HOUSTON – Stuck in a slump dating back to Opening Day, Austin Wells came through in the clutch on Saturday.
With the Yankees and Astros tied at two in the seventh inning, the Bombers’ backstop pulled a solo home run to right off Houston reliever Kai-Wei Teng. For Wells, it was just his second home run of the season and only his third RBI.
He wasn’t done there, though, as Wells added an RBI single in the ninth inning of what became an 8-3, series-securing victory for the Yankees.
While the Yankees padded their lead with two bases-loaded walks in the seventh, a Ben Rice sac fly in the eighth, and a Ryan McMahon single in the ninth, it was Wells who provided the go-ahead run in the club’s eighth straight win.

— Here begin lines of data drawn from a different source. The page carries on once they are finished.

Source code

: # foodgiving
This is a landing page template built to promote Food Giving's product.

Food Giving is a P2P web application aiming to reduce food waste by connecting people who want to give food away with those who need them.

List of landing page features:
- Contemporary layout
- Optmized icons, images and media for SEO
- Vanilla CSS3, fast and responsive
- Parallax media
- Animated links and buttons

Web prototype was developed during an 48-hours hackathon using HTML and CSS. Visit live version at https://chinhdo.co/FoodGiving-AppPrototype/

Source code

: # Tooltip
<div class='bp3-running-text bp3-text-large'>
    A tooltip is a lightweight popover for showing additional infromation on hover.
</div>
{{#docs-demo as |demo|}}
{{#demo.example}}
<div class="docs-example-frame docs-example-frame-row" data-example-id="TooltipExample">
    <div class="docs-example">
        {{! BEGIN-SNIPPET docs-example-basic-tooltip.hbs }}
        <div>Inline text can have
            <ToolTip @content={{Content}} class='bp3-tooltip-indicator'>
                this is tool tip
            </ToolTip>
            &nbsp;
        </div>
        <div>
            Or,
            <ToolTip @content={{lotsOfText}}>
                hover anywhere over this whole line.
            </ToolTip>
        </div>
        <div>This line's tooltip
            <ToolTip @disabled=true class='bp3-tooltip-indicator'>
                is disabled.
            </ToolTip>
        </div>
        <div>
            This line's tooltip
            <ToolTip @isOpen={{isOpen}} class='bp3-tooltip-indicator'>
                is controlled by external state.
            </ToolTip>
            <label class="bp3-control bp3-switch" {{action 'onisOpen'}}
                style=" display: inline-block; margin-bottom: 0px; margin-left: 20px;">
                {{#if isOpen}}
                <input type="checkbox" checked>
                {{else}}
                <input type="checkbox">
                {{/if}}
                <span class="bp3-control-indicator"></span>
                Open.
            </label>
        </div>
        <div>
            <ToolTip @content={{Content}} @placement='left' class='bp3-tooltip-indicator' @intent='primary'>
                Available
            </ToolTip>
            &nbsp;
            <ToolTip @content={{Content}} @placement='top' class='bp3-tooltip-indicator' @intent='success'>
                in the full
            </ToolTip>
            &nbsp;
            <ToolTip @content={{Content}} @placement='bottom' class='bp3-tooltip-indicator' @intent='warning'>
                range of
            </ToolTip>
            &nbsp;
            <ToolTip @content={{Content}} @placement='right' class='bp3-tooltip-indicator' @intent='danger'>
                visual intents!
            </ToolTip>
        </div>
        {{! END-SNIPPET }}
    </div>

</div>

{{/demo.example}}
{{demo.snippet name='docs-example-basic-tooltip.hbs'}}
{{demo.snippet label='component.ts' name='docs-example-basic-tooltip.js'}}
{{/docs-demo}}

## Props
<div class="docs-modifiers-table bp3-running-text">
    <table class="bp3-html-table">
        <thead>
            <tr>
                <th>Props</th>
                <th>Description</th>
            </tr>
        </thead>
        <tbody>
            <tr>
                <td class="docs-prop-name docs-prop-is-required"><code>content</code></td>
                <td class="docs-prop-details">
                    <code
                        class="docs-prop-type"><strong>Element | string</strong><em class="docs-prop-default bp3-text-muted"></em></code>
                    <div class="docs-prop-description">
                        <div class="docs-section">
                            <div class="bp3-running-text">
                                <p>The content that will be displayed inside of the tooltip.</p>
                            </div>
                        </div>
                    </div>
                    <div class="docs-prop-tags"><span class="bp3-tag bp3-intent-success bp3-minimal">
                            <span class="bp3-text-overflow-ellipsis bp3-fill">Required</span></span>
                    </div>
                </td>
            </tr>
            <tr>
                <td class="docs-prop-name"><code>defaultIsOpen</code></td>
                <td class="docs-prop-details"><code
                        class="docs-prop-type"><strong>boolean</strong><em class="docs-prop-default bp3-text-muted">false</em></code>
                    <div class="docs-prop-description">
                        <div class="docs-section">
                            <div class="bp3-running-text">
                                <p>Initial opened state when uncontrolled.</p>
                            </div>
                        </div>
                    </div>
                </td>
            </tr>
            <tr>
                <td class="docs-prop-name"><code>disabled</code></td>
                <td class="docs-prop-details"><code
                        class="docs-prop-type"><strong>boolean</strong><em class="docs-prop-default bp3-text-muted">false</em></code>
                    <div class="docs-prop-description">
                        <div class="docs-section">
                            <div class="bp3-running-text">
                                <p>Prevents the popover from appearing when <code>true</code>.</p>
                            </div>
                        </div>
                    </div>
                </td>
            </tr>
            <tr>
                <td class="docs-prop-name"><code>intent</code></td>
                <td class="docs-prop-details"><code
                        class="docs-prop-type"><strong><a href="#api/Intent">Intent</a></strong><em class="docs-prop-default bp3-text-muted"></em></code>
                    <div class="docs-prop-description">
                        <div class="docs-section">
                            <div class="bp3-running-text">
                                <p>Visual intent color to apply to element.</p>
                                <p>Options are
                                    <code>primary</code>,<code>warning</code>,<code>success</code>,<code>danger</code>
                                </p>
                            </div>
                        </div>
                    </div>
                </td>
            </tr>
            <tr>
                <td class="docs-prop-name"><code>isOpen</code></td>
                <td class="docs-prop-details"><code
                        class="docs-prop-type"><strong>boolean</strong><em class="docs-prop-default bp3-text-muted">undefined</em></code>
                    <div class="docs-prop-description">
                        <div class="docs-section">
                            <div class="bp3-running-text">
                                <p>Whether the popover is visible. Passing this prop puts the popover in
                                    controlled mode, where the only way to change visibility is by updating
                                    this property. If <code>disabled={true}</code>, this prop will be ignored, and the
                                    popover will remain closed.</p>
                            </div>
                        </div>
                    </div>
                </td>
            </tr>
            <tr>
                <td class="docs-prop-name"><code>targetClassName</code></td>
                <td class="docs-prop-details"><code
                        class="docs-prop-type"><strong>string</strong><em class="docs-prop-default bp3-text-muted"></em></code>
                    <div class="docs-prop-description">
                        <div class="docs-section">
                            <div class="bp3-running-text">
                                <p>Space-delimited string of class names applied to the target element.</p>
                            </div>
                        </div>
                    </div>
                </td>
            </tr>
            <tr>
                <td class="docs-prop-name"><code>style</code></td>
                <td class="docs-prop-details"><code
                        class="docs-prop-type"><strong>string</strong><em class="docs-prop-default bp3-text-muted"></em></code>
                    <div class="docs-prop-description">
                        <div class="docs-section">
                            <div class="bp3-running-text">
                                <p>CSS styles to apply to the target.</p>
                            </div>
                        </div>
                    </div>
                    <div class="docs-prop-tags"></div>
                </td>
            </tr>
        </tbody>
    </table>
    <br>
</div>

It’s been a rough first month for the catcher, as he entered Saturday’s game with a .164 average and a .536 OPS. With the third-year pro also coming off a subpar 2025 campaign, Wells’ offensive capabilities have been the subject of questioning in recent weeks and months.
But Aaron Boone has maintained since the offseason that the Yankees expect more out of his bat. And although he held Wells out of Friday’s series-opener, the manager insisted that the left-handed hitter was on the right track.
“I feel like, overall, in the last week, 10 days, his at-bats have been pretty good,” Boone said Friday despite a lack of results.
Wells, who finished Saturday’s game 2 for 3 with two walks, wasn’t the only Yankee to homer in the win, as Trent Grisham and José Caballero hit solo shots into Daikin Park’s Crawford Boxes in the third and fifth frames, respectively. Both came off Houston starter Mike Burrows.
For Caballero, it was his second home run in as many games, though he also caught some flak on Saturday for trying and failing to steal third base with a lefty at-bat on two separate occasions.
On the mound, Ryan Weathers was solid in his return from paternity leave; the lefty and his wife welcomed their first child this week before he allowed two earned runs over 5 1/3 innings. Weathers also walked none, struck out four and permitted six hits over 86 pitches.
Carlos Correa proved to be the toughest matchup of the day for Weathers, as the Astros’ shortstop crushed a bases-empty blast off the southpaw in the sixth inning to tie the game at two. Correa also smoked a leadoff double in the first before scoring on a single from Isaac Paredes.
The Astros scored another run in the ninth when Christian Walker homered off Tim Hill, but Houston was in too deep of a hole at that point.